The Listicle Tag #2

I was nominated by Ally to do the Listicle Tag – thanks Ally!


  • Create your own listicle tag, using the prompt from the person who tagged you.
  • Tag the creator of the post (not-so-modern-girl!) so that she can read all your brilliant posts and see how the joy of listicles is being spread.
  • Nominate as many people as you want!
  • Set those 5 people the subject/prompt of their listicle post!

Ally’s prompt: Books you’d like to rewrite (any number of books!)

Let’s stick with 5 – I could be here all day.
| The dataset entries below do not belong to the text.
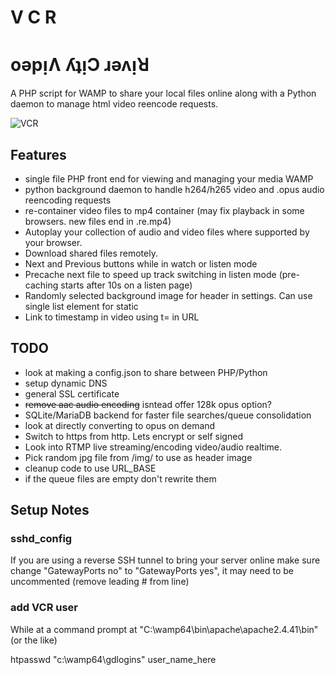 # V C R

# oǝpᴉɅ ʎʇᴉϽ ɹǝʌᴉꓤ

A PHP script for WAMP to share your local files online along with a Python daemon to manage html video reencode requests.

![VCR](https://cdn.mos.cms.futurecdn.net/w48feV8za6DRPBSuvyvpPB-1200-80.jpg)

## Features

* single file PHP front end for viewing and managing your media WAMP
* python background daemon to handle h264/h265 video and .opus audio reencoding requests
* re-container video files to mp4 container (may fix playback in some browsers. new files end in .re.mp4)
* Autoplay your collection of audio and video files where supported by your browser.
* Download shared files remotely. 
* Next and Previous buttons while in watch or listen mode
* Precache next file to speed up track switching in listen mode (pre-caching starts after 10s on a listen page)
* Randomly selected background image for header in settings. Can use single list element for static
* Link to timestamp in video using t= in URL

## TODO
* look at making a config.json to share between PHP/Python
* setup dynamic DNS
* general SSL certificate 
* ~~remove aac audio encoding~~ isntead offer 128k opus option? 
* SQLite/MariaDB backend for faster file searches/queue consolidation
* look at directly converting to opus on demand
* Switch to https from http. Lets encrypt or self signed
* Look into RTMP live streaming/encoding video/audio realtime.
* Pick random jpg file from /img/ to use as header image
* cleanup code to use URL_BASE
* if the queue files are empty don't rewrite them

## Setup Notes

### sshd_config

If you are using a reverse SSH tunnel to bring your server online make sure 
change "GatewayPorts no" to "GatewayPorts yes", it may need to be uncommented
(remove leading # from line)

### add VCR user

While at a command prompt at "C:\wamp64\bin\apache\apache2.4.41\bin" (or the like)

htpasswd "c:\wamp64\gdlogins" user_name_here


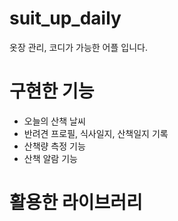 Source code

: # suit_up_daily
옷장 관리, 코디가 가능한 어플 입니다.

# 구현한 기능

- 오늘의 산책 날씨
- 반려견 프로필, 식사일지, 산책일지 기록
- 산책량 측정 기능
- 산책 알람 기능

# 활용한 라이브러리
17645The Penelopiad by Margaret Atwood.  Let’s just get the Greek mythology one out of the way since you knew it was coming.  I so wanted to love this book, which is supposedly a feminist retelling of the Odyssey from Penelope’s perspective, with a focus on Odysseus’s execution of Penelope’s maids, but so much of it rubbed me the wrong way.  The treatment of every female character other than Penelope was pretty abhorrent – I struggled to find the feminist merit in a book that reclaimed one female perspective, only to demonize all of the other female characters.  I’m also a BIG Helen of Sparta fan, so any Trojan War retelling which places the blame for the war on Helen (as this one did) irritates me to no end.  Basically, I’d love to rewrite this, keeping Atwood’s characterization of Penelope and the maids, but pretty much reworking the way all of the other female characters are treated by the narrative.

157387The Vintner’s Luck by Elizabeth Knox.  This is a sort of tender gay romance between a man and an angel who can only meet on one day of the year, set in early 1800s France.  I was so sure that I was going to love this book that I would have confidently included it in one of those ‘five-star read predictions’ posts that I did yesterday, but it ended up barely scraping by with two stars.  I just thought the execution was so messy.  There were so many background characters and subplots which ended up being ultimately inconsequential, and the extreme unlikability of the protagonist made it sort of difficult to root for the romance.  I’m obsessed with this premise though; I would love to keep the format of the book (each chapter taking place in the consecutive year) and cut out a lot of the filler material.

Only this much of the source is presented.